Rio nodded. “A cowboy told me he saw some Rafter H cattle north of town last week. I was going to…investigate that after I met with the mine owners.”

The judge smiled. “Texas style investigation, I assume?”

Rio took another sip of coffee, trying to think of how to answer that, when Martha said, “In case you haven’t noticed, my darling husband likes to hear himself talk. And Texas style is fine. At least out here he won’t have to ride miles to find a Cottonwood tree.” She smiled as the judge shook his head and mutely held up his coffee cup. She added, “Yes, I’m a Texas girl. My family had a ranch north of Fort Worth, and a few rustlers got hung down by the river.” She poured him a cup and walked back to the stove, shaking her head.

Rio finally said, “What would…I mean would I have to wear the badge? And how would I report to you?”

“Written reports are fine. And no, you would be…what they call undercover. The only time you would have to use the badge would be if you brought in criminals. And that would only be to the sheriff or town marshal where you put the criminals in jail. We have people who collect those prisoners and bring them to Denver for trial.”

“Would I have to come testify?”

The judge cocked his head. “I’m sure we could work something out.”

Rio got up. “Um, the outhouse?”

The judge replied, “Down the hall, out the back door, you’ll see it on the right.”

He went out and used the outhouse, I’m not sure I’m cut out for this. And I’ve got other responsibilities. But father raised us to do our duty. He did his, for all it cost him, and so did the judge. Can I do less? Especially if I’m going to stay here. He came out and stood for a minute looking off to the east seeing the sweep of land lit by the morning sun. He turned around and looked at the mountains rising to the west, towering over the city of Denver like sentinels guarding the approaches from the west. This isn’t Texas, it’s definitely different, the land, the people, even the weather. And it really is the frontier, where Texas was forty years ago. Texas was already a state before I was born, do I owe it to the Territory of Colorado to help it become a state? He mulled that over as he walked back into the house. Martha was in the kitchen by herself, and she handed him a fresh cup of coffee. “He’s on the front porch. Do what you think is right Rio. Don’t let him buffalo you into something you don’t want to do.
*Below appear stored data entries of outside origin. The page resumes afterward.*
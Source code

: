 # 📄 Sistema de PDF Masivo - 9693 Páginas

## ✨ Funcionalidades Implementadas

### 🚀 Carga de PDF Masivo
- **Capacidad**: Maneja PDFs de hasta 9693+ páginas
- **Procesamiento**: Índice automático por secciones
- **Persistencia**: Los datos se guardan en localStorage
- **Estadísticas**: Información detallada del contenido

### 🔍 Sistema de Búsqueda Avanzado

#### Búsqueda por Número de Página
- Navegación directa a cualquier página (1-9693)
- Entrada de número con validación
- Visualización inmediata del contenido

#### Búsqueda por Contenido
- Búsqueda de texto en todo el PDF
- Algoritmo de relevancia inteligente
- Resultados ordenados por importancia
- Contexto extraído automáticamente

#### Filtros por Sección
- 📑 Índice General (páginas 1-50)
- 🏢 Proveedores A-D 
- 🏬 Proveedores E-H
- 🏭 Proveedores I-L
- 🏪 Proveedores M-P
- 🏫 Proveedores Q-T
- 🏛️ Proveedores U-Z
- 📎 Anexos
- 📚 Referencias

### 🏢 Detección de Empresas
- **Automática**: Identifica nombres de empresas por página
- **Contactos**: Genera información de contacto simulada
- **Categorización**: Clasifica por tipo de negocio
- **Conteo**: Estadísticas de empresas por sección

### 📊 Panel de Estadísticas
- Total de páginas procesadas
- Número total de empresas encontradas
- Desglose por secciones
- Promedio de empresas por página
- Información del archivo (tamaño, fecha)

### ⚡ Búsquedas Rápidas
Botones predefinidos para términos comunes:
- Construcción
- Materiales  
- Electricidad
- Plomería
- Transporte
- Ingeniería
He took the cup with a nod. “I won’t, Ma’am. Thank you.” He walked slowly through the house, noting the plain but nice furnishings, and the homey feel. Stepping out onto the porch, he said, “Judge, I…will do what I can to help you. I don’t know how much good I can do—”

“Thank you. Wait here, please.” He set his pipe carefully on the porch rail next to his coffee cup and disappeared into the house, coming back moments later with a bible and his wife. “I’m going to swear you in, with Martha as a witness. I’ll get your commission signed today, but I will hold it in my office for now.” Martha held the bible while Rio was sworn in, and the judge handed him the round tin badge with the five pointed star in the center. Around the outer edge, it said DEPUTY US MARSHAL.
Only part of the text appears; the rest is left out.